Modern data stacks consist of various tools and frameworks to process data. Typically it would be a large collection of different cloud resources aimed to transform the data and bring it to the state where we can generate data insights. Managing the multitudes of these data processing resources is not a trivial task and might seem overwhelming. The good thing is that data engineers invented a solution called infrastructure as code. So essentially it is coding that helps us to deploy, provision and manage all resources we might ever need in our data pipelines. In this story, I would like to discuss popular techniques and existing frameworks that aim to simplify resource provisioning and data pipeline deployments. I remember how at the very beginning of my data career I deployed data resources using the web user interface, i.e. storage buckets, security roles, etc. Those days are long gone but I still remember the joy and happiness when I learned that it could be done programmatically using templates and code.

Modern data Stacks

What would that be – a Modern Data Stack (MDS)? The technologies that are specifically used to organise, store, and manipulate data would be something that makes up a modern data stack [1]. This is what helps to shape the modern and successful data platform. I remember I raised this discussion in one of the previous stories.

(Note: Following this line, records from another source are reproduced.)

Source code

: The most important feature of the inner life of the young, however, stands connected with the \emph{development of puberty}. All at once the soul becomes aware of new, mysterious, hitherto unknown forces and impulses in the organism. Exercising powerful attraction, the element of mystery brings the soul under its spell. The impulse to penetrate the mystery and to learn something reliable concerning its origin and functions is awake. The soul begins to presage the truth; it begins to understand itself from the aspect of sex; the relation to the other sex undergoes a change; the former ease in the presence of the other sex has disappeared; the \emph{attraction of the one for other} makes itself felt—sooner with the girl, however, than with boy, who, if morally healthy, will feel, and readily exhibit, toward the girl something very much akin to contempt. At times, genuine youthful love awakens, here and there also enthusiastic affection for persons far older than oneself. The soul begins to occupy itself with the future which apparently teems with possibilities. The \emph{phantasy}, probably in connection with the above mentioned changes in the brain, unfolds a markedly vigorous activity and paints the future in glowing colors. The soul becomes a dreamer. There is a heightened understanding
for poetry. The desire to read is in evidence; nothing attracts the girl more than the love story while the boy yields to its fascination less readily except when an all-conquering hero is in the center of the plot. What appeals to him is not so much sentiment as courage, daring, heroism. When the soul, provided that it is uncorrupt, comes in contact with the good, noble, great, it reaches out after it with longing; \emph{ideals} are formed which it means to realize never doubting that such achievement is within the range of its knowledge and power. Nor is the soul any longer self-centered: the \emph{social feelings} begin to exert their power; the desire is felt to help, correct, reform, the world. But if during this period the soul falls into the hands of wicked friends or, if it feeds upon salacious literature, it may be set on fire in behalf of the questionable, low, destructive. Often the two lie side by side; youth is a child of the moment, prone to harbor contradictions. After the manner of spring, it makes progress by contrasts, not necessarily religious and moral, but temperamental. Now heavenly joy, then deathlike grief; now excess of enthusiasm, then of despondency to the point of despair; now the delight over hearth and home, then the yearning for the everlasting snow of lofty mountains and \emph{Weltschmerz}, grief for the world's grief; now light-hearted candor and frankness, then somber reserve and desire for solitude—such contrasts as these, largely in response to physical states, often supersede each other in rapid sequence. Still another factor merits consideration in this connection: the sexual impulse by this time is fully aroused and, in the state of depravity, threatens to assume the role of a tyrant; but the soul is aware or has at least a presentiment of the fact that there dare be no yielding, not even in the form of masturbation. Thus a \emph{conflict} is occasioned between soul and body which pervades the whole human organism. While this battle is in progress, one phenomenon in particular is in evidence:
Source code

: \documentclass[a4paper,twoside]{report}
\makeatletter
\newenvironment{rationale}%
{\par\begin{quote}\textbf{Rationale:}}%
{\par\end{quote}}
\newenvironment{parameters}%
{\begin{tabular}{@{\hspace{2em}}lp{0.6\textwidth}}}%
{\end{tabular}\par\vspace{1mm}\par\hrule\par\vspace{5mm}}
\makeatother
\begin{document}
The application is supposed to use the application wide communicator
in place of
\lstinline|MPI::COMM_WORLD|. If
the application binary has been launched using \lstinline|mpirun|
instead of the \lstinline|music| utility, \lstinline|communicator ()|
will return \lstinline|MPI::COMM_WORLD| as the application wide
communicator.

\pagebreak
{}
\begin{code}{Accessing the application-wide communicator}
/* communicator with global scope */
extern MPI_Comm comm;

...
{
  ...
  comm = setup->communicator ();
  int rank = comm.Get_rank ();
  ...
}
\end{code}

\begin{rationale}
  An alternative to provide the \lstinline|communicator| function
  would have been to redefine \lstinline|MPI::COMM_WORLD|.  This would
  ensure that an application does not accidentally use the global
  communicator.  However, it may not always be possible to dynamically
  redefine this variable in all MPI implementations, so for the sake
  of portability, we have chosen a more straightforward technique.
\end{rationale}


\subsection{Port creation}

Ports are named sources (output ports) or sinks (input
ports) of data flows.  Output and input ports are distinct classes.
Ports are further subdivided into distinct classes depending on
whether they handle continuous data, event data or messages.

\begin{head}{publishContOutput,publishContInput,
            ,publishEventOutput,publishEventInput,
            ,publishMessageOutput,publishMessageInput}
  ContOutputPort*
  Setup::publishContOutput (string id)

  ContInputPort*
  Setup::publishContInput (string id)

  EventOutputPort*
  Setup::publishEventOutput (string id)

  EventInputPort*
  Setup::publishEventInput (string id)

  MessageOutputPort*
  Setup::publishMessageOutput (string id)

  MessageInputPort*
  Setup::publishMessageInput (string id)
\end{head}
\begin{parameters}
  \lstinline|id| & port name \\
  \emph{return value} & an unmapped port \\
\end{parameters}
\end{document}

Data Platform Architecture Types

A simplified data platform blueprint often looks like this:

Simplified Data platform blueprint. Image by author.

It usually contains dozens of different data sources and cloud platform resources to process them.

There might be different data platform architecture types depending on business and functional requirements, skillset of our users, etc. but in general infrastructure design goes in several data processing layers defining the resources at each stage:

External and internal data sources – APIs (CRM systems, Accounting software, etc.), Relational databases (MySQL, Postgres), cloud storage and many others we might want to create ourselves.
Extract – some services that will do the data extraction work, i.e. Cloud Functions, Compute instances, Database migration services and Change Data Capture (CDC) systems, etc.
Transform and Load – ELT / ETL services that can actually transform our data, handle different file formats and orchestrate data ingestion into a data warehouse solution (DWH) or data lake. It can be anything really that can perform efficient data manipulation, i.e. PySpark application built in Databricks or AWS Glue service. It also can be a tiny Cloud Function invoked by message queue events (Rabbit, SQS, Pub/Sub, Kafka, etc.)
Storage – it all depends on our data pipeline design pattern [2] and can be a data lake, DWH or OLAP database. It would typically perform a storage function, i.e. landing area for data files and be a proxy stage of many other pipelines.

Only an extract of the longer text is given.